*Task prompt*. If a line of the records contains the word "objects", list it.

*Exercise materials*.
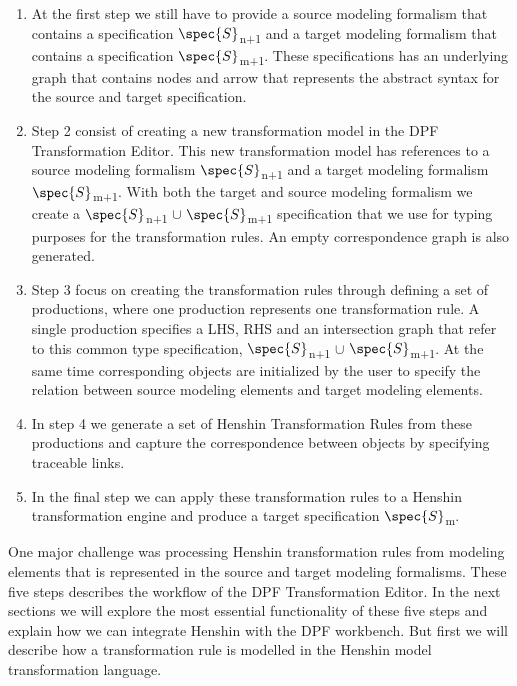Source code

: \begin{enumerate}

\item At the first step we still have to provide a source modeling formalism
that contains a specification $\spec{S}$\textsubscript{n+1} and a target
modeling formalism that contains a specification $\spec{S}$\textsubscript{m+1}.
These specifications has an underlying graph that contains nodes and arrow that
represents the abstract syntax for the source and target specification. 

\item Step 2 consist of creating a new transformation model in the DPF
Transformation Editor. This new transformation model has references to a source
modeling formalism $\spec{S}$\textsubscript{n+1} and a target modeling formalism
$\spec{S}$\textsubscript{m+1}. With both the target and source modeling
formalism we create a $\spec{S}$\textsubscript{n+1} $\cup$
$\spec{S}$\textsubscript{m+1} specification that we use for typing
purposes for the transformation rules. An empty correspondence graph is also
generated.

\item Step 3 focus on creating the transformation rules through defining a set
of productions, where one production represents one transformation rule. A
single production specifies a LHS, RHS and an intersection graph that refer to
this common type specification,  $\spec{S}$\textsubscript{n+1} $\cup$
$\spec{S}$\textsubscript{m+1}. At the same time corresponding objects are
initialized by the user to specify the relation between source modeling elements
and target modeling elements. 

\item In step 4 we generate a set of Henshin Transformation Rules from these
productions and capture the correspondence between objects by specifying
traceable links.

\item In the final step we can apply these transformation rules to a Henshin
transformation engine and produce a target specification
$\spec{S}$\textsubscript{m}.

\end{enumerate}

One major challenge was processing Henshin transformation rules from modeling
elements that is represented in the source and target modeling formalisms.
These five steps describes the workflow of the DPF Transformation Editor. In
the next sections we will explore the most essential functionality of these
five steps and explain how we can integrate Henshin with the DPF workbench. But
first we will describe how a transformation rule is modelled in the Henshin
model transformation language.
==
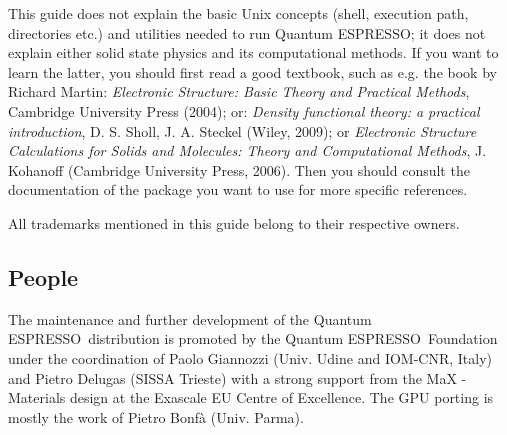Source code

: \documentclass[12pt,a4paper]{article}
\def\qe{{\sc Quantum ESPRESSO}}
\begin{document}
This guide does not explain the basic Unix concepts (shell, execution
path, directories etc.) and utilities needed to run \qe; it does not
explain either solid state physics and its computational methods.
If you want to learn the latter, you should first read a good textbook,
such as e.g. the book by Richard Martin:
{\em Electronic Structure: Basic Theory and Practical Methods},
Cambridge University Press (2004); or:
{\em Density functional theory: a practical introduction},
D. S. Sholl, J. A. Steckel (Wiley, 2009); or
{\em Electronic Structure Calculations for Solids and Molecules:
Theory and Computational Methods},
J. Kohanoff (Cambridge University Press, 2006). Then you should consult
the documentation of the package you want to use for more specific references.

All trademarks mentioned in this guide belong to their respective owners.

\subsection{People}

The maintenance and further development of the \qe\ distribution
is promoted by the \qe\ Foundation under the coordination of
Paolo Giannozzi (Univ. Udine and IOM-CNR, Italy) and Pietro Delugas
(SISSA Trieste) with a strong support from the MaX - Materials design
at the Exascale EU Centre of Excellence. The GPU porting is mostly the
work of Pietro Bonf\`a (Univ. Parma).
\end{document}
---
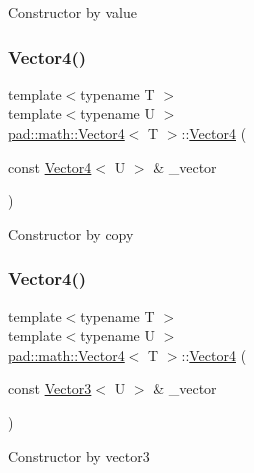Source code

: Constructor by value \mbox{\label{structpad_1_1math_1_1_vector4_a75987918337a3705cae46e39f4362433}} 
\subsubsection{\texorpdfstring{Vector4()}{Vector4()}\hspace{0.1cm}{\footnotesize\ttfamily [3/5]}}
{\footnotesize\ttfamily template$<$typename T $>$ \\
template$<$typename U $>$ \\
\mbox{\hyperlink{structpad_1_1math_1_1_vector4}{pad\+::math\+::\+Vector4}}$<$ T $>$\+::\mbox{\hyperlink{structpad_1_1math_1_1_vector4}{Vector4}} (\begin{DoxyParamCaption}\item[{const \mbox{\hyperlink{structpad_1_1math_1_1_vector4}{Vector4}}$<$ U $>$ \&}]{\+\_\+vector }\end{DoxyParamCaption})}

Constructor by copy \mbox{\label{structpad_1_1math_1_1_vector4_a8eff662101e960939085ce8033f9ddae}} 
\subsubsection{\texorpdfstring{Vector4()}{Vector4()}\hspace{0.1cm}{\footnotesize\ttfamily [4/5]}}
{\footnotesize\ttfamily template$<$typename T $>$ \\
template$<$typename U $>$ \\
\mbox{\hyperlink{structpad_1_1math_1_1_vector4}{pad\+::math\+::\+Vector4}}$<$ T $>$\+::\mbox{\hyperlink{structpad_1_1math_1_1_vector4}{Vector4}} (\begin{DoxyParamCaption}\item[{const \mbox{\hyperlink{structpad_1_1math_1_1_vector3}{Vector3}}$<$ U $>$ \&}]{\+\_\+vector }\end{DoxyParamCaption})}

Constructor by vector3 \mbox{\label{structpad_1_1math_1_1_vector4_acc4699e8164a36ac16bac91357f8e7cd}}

*Written solution*.
$\spec{S}$\textsubscript{m+1}. At the same time corresponding objects are
productions and capture the correspondence between objects by specifying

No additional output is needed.